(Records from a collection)
____________
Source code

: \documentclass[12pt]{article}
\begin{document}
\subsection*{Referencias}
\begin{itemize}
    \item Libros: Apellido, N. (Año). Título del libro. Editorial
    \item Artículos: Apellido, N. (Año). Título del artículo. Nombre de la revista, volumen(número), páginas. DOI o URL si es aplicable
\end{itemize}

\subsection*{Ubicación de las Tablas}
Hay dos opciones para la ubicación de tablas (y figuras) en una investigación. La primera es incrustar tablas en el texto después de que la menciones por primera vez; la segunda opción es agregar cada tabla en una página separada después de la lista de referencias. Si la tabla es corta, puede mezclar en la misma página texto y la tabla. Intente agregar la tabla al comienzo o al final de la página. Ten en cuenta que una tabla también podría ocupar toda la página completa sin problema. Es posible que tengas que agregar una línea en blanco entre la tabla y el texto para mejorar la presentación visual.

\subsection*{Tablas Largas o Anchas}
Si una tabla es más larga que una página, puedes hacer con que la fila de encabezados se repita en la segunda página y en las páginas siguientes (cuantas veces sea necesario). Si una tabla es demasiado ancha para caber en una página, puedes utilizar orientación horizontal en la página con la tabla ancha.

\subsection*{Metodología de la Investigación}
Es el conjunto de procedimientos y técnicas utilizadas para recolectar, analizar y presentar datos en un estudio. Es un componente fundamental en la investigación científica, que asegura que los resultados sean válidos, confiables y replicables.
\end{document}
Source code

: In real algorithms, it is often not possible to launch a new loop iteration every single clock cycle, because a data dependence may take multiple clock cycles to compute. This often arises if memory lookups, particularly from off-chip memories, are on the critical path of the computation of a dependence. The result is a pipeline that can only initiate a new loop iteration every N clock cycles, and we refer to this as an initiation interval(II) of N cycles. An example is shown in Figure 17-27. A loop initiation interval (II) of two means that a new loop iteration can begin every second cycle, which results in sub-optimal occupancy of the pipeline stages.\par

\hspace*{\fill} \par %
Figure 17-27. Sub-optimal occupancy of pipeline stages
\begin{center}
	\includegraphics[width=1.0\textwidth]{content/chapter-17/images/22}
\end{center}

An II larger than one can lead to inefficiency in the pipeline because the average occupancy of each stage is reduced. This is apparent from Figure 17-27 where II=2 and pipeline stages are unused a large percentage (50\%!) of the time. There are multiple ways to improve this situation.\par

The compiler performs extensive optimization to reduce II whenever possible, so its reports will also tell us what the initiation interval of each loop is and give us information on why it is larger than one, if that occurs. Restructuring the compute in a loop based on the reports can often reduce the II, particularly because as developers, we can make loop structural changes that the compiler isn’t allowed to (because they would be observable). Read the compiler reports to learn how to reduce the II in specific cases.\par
____________
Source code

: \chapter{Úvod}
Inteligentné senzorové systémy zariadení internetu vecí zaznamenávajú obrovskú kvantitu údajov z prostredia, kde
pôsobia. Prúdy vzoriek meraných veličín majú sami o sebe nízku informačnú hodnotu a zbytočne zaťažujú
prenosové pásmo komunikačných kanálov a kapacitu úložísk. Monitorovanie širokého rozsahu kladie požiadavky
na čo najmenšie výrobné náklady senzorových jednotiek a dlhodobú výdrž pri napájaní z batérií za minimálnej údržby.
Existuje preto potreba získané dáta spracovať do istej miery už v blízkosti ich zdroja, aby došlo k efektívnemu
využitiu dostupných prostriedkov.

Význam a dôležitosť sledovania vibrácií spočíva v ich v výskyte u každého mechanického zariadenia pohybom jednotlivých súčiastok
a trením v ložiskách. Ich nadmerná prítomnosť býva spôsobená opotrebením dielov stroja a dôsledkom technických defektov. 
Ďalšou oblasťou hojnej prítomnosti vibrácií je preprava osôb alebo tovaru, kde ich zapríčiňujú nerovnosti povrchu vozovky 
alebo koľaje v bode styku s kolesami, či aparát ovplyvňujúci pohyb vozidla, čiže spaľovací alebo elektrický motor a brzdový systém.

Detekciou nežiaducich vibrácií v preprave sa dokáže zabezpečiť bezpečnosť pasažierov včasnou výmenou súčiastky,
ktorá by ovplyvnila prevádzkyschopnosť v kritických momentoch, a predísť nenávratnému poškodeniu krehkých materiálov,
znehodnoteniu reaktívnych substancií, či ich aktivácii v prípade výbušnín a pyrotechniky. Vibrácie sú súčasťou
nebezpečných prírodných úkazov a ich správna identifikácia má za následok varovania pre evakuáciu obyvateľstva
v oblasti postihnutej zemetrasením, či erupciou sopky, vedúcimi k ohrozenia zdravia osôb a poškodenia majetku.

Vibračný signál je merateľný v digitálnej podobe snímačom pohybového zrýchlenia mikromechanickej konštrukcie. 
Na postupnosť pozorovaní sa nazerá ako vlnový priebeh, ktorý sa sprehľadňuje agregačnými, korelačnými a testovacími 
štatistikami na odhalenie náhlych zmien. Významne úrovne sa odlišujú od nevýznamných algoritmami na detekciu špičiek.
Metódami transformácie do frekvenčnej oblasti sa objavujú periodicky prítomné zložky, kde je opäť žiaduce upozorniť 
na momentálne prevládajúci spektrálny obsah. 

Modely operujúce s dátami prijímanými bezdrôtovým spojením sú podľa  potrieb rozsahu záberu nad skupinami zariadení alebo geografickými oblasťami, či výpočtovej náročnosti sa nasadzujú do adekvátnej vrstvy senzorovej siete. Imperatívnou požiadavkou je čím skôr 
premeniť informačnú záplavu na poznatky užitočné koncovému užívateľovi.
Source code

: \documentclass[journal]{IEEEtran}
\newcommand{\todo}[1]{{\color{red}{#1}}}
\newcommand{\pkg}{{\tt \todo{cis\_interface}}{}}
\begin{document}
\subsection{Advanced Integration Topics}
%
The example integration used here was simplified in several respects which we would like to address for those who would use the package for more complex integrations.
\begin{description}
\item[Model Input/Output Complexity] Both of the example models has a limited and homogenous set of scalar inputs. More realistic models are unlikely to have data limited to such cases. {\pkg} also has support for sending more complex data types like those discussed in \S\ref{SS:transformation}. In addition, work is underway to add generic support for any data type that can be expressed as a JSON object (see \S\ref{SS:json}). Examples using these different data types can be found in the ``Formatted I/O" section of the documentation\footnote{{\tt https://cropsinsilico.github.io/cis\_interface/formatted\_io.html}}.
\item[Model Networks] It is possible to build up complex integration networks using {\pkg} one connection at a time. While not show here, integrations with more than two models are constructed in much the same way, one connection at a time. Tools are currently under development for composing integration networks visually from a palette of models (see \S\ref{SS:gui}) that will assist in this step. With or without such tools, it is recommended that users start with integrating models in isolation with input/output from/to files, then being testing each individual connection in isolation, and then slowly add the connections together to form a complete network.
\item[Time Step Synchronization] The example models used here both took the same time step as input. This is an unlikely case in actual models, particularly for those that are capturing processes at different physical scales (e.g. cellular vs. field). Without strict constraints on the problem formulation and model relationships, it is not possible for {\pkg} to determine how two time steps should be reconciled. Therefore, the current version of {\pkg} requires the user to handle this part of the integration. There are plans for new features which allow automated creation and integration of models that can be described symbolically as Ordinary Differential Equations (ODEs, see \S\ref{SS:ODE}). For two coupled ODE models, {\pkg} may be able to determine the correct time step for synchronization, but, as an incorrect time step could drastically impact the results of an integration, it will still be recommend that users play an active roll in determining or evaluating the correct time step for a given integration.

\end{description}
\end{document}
____________
> [What you will do]:
Every line above that holds the word "newcommand" needs to be copied.

> [Answer section]:
\newcommand{\todo}[1]{{\color{red}{#1}}}
\newcommand{\pkg}{{\tt \todo{cis\_interface}}{}}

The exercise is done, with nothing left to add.